**WHAT YOU SHOULD DO**
For the entries below, the expected answer is the line with "- 🎨 **Visual", the line with "1. **Create a", and every line between them, exactly as written, and nothing more.
-- Opening Marker --
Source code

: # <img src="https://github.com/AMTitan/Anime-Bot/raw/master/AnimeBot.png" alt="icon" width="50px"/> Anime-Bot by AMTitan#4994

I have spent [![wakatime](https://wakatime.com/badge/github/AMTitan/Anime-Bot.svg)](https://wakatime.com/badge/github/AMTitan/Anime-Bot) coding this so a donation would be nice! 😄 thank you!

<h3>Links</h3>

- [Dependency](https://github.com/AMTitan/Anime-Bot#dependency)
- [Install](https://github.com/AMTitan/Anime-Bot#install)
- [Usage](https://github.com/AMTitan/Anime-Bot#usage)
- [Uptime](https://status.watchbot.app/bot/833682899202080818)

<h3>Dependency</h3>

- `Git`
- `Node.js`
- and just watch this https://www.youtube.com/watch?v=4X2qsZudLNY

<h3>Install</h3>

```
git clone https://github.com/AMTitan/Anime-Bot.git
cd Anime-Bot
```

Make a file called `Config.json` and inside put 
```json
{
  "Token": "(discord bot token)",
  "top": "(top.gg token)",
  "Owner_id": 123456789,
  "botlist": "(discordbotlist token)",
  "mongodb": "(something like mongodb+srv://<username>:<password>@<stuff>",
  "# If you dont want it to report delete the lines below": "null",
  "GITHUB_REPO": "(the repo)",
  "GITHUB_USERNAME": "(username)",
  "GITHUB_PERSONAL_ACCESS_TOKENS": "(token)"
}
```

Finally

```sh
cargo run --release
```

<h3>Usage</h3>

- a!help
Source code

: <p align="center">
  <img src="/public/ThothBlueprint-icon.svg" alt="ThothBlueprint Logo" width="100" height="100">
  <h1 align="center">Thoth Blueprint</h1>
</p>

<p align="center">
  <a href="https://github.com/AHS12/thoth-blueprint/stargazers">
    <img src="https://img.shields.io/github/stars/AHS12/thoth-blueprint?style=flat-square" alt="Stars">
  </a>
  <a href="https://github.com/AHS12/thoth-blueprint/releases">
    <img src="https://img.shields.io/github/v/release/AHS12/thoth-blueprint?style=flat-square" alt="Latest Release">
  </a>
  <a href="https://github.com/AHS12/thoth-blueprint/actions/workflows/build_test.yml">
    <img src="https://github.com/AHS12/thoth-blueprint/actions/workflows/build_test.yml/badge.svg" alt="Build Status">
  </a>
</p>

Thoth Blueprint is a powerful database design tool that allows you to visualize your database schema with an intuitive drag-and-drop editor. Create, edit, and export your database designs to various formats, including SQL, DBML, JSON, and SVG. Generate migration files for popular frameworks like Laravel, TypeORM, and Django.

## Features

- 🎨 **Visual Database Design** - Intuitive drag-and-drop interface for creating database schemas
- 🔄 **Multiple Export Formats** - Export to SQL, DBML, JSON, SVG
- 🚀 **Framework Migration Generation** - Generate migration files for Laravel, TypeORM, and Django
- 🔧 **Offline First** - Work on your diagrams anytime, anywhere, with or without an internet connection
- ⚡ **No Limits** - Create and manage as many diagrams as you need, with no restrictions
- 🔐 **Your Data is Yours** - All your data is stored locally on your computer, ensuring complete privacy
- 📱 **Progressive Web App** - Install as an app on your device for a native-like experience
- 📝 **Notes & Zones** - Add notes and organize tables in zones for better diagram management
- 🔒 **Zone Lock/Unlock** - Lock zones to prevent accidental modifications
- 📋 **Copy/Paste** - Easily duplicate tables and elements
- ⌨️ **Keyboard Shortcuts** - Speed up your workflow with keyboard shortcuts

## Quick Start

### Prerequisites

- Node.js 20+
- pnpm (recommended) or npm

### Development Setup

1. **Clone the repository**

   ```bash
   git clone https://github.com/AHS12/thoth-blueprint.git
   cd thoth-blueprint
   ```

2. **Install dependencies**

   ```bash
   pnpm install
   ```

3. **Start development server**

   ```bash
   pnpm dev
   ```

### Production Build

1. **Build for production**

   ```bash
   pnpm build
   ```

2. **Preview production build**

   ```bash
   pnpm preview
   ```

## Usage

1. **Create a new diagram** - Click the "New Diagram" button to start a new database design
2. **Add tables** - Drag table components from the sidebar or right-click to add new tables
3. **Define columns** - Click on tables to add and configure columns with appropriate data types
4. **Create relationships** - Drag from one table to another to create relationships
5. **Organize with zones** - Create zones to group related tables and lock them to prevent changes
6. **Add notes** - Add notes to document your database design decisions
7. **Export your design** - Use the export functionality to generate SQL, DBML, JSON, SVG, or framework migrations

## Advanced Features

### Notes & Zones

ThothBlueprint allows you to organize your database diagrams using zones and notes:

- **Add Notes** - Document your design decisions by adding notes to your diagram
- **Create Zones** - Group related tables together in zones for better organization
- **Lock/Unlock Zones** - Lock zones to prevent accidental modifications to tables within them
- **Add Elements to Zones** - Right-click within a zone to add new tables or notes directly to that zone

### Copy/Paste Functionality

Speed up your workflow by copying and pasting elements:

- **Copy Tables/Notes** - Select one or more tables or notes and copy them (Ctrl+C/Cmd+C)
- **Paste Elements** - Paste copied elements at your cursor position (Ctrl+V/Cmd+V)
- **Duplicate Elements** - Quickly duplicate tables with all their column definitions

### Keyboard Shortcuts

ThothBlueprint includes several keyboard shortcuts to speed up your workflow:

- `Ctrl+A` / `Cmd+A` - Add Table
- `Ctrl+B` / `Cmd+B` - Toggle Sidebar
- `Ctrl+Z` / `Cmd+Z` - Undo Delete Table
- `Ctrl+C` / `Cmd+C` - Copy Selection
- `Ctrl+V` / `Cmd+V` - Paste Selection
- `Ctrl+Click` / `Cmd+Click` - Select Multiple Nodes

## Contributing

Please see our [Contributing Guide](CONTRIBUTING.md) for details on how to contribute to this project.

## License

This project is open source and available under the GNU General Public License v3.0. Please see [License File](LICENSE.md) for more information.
-- Closing Marker --
**EXERCISE SOLUTION**
- 🎨 **Visual Database Design** - Intuitive drag-and-drop interface for creating database schemas
- 🔄 **Multiple Export Formats** - Export to SQL, DBML, JSON, SVG
- 🚀 **Framework Migration Generation** - Generate migration files for Laravel, TypeORM, and Django
- 🔧 **Offline First** - Work on your diagrams anytime, anywhere, with or without an internet connection
- ⚡ **No Limits** - Create and manage as many diagrams as you need, with no restrictions
- 🔐 **Your Data is Yours** - All your data is stored locally on your computer, ensuring complete privacy
- 📱 **Progressive Web App** - Install as an app on your device for a native-like experience
- 📝 **Notes & Zones** - Add notes and organize tables in zones for better diagram management
- 🔒 **Zone Lock/Unlock** - Lock zones to prevent accidental modifications
- 📋 **Copy/Paste** - Easily duplicate tables and elements
- ⌨️ **Keyboard Shortcuts** - Speed up your workflow with keyboard shortcuts

## Quick Start

### Prerequisites

- Node.js 20+
- pnpm (recommended) or npm

### Development Setup

1. **Clone the repository**

   ```bash
   git clone https://github.com/AHS12/thoth-blueprint.git
   cd thoth-blueprint
   ```

2. **Install dependencies**

   ```bash
   pnpm install
   ```

3. **Start development server**

   ```bash
   pnpm dev
   ```

### Production Build

1. **Build for production**

   ```bash
   pnpm build
   ```

2. **Preview production build**

   ```bash
   pnpm preview
   ```

## Usage

1. **Create a new diagram** - Click the "New Diagram" button to start a new database design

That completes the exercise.